Tuesday, March 30, 2010

Back in the classroom

CMY_3748 I’m teaching an advanced digital photography class this spring at the Senior Services Center. Last night’s session was on portraits. This is a somewhat flawed (flash in the glasses) portrait of Jerry Smith, the indispensable and well-liked trash collector in our former hometown of Thorntown, Ind. His wife stuck the flower behind his ear for the picture.

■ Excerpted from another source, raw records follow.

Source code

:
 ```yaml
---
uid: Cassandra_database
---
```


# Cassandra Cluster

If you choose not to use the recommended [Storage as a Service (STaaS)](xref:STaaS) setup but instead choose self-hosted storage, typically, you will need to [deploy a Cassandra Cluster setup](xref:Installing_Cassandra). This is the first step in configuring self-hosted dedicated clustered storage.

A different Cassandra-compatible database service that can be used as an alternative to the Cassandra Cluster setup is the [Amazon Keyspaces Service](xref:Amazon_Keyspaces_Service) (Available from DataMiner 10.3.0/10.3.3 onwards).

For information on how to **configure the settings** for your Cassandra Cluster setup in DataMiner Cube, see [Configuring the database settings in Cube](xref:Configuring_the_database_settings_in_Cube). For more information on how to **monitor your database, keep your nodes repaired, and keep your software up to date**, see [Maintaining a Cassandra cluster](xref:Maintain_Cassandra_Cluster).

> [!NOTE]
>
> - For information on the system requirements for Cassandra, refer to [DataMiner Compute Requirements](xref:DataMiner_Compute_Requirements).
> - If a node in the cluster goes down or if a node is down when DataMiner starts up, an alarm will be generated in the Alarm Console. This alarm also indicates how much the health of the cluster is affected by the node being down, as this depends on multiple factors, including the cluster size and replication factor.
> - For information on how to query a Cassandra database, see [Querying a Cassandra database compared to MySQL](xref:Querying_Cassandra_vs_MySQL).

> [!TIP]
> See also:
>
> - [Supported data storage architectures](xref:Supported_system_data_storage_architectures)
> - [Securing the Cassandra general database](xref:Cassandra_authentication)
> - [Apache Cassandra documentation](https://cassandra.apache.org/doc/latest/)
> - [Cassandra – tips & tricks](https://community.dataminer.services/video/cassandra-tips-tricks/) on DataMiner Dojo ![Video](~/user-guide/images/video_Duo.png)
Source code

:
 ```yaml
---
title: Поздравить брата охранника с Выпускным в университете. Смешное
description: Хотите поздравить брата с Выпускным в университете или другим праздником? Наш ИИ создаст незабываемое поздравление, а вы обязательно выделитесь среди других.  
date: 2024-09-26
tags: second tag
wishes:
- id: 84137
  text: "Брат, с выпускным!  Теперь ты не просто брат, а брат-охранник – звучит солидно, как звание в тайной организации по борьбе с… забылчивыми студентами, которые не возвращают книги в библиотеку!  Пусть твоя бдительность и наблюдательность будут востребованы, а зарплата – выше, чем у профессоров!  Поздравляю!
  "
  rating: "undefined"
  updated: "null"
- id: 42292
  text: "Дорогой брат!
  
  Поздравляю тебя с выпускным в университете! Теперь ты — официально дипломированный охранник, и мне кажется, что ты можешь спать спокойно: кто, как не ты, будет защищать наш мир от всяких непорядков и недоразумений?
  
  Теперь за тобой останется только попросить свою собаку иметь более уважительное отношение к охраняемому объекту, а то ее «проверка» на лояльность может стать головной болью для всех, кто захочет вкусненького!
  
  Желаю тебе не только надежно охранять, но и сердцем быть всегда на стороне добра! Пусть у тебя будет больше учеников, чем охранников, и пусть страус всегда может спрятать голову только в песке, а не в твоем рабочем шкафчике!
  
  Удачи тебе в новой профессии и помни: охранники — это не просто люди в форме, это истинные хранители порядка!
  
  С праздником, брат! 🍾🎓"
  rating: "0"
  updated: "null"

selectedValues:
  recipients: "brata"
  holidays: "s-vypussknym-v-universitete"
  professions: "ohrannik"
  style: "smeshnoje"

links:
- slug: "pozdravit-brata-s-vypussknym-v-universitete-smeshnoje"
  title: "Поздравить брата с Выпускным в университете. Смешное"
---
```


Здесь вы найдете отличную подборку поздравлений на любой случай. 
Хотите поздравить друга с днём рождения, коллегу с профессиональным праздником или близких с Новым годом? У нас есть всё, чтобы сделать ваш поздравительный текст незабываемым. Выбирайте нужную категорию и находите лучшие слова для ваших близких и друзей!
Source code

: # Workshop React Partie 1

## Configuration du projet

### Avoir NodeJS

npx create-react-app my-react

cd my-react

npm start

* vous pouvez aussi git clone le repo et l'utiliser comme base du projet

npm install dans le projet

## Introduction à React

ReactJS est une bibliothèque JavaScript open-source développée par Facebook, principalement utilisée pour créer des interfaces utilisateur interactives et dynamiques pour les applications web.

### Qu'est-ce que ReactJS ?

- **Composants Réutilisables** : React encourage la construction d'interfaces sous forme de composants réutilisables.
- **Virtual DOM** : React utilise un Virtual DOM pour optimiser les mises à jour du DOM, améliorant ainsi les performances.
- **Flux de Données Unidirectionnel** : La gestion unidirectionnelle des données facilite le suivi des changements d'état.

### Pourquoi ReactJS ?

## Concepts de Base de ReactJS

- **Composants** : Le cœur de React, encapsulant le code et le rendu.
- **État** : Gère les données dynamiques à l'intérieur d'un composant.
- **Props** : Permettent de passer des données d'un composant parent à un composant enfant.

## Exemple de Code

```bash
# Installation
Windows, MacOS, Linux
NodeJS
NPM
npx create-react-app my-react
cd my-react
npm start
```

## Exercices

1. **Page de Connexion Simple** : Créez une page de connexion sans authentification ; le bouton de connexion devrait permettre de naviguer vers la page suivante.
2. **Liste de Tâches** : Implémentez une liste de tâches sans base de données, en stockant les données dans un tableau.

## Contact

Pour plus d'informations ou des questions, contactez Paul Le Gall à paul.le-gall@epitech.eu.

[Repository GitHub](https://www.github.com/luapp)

I taught an introductory class in the fall of 2008. It was well-attended and my teaching got good reviews, but I had everything from experienced film shooters transitioning to digital SLRs to elderly novices with point-and-shoot digital cameras. I went into it with lofty goals of teaching stuff like f-stops, shutter speeds, ISO, depth of field, and the elements of good photographic composition. Those notions went out the window after a couple of sessions when I realized most of the folks in the class just wanted to know how to get their pictures out of their camera and into a computer and how to email pictures of their grandkids. At the same time, I had to come up with more sophisticated stuff to keep the more advanced students interested and engaged.

I’ll never do another introductory class.

But this time it’s different. I only have four students, but they’re all alumni of my introductory class and three of them have SLRs. The fourth has a high-end fixed-lens Fuji and a great eye for nature shots.

At last, I can share what I think is the really fun stuff about digital photography. Like what you can do with a picture once you get it into your computer, using Photoshop or even a free open-source image editor like GIMP (check it out at gimp.org). I mentioned GIMP at the first session last week and, wonder of wonders, one of my students actually tried it.

I would have loved to have been a teacher if I could be guaranteed interested, motivated students. That’s what I loved about being an instructor for the Motorcycle Safety Foundation’s RiderCourse for 10 years in the 1980s and ‘90s. I resisted taking on another class after that first introductory digital clusterfuck, but I would readily consider another of these.

Another guy volunteered to teach an introductory class a couple of months ago. I never heard how he did, but I know he went into it with the same ambitious goals that I had, only I was there to warn him how it would probably shake out. He seemed to think he knew better. But none of his students signed up for my advanced class, for whatever that’s worth.